I don't care one way or the other what they do. I don't begrudge Tommy @ the marina for being able to run or test his motors at the lake. He is a great guy and he has a business to run. The only real problem I have at Cowan is the control the sail boaters have on a public lake which belongs to all of us. In all fairness to the fishermen, and I mean ALL the fishermen (both big and small motors) we contribute way more money to the state than those sail boaters ever will.
I know it's not all of them but there is that select group of them that are the most rude and mean spirited group that intentionally tries to make life miserable for the fisherman. I've had them harass me and cuss at me & yell I was in their way.

Everyone worries about adding a few more fishermen to the mix up there and it's going to ruin the fishing. (I used to be one of them) My question it how do they have such good fishing at lakes like Buckeye, Rocky Fork, Indian & Grand Lake? They have houses built on them, docks are built all around them...talk about pressure. No restrictions there, heck people don't even have to drive to get there, just get out of bed and jump in the boat.

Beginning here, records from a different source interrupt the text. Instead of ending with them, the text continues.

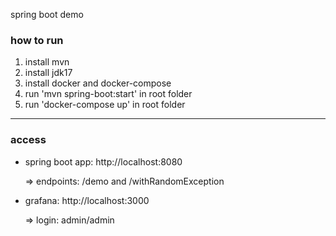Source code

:spring boot demo 

### how to run 

1. install mvn 
2. install jdk17 
3. install docker and docker-compose 
4. run 'mvn spring-boot:start' in root folder
5. run 'docker-compose up' in root folder

***
### access 

* spring boot app: http://localhost:8080

  => endpoints: /demo and /withRandomException
* grafana: http://localhost:3000

  => login: admin/admin

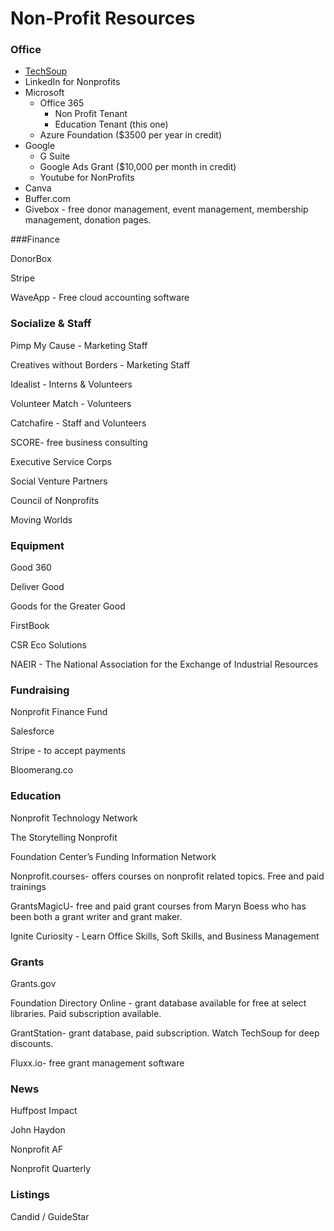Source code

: # Non-Profit Resources

### Office
* [TechSoup](http://techsoup.org "TechSoup")
* LinkedIn for Nonprofits
* Microsoft 
  * Office 365
    * Non Profit Tenant  
    * Education Tenant (this one)
  * Azure Foundation ($3500 per year in credit) 
* Google 
  * G Suite
  * Google Ads Grant ($10,000 per month in credit)
  * Youtube for NonProfits 
* Canva 
* Buffer.com 
* Givebox - free donor management, event management, membership management, donation pages. 

###Finance 

DonorBox 

Stripe 

WaveApp - Free cloud accounting software 

### Socialize & Staff 

Pimp My Cause - Marketing Staff 

Creatives without Borders - Marketing Staff 

Idealist - Interns & Volunteers 

Volunteer Match - Volunteers 

Catchafire - Staff and Volunteers 

SCORE- free business consulting 

Executive Service Corps 

Social Venture Partners 

Council of Nonprofits 

Moving Worlds 

### Equipment 

Good 360 

Deliver Good 

Goods for the Greater Good 

FirstBook 

CSR Eco Solutions 

NAEIR - The National Association for the Exchange of Industrial Resources 

### Fundraising 

Nonprofit Finance Fund 

Salesforce 

Stripe - to accept payments 

Bloomerang.co 

### Education 

Nonprofit Technology Network  

The Storytelling Nonprofit 

Foundation Center’s Funding Information Network 

Nonprofit.courses- offers courses on nonprofit related topics. Free and paid trainings 

GrantsMagicU- free and paid grant courses from Maryn Boess who has been both a grant writer and grant maker. 

Ignite Curiosity - Learn Office Skills, Soft Skills, and Business Management 

### Grants 

Grants.gov 

Foundation Directory Online - grant database available for free at select libraries. Paid subscription available. 

GrantStation- grant database, paid subscription. Watch TechSoup for deep discounts. 

Fluxx.io- free grant management software 

### News 

Huffpost Impact 

John Haydon 

Nonprofit AF 

Nonprofit Quarterly 

### Listings 

Candid / GuideStar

The state removed a whole bunch of lakes from the HP restrictions the last few years and it's had no negative impact on those lakes. Why would Cowan be different. I honestly feel that once the novelty wore off, the pressure wouldn't be much different than it is now. One thing that has increased over they years is the number of privately owned pontoons. I don't think I've ever heard that mentioned.

One thing most people don't look at is that parking lot is small. That alone is going to limit just how many folks are going to fish there. Just moving around there on some days is about all the challenge most of us want. Can you imagine bringing a $50/$60k bass rig there and parking in that lot on a weekend...you're just asking for someone to hit that thing.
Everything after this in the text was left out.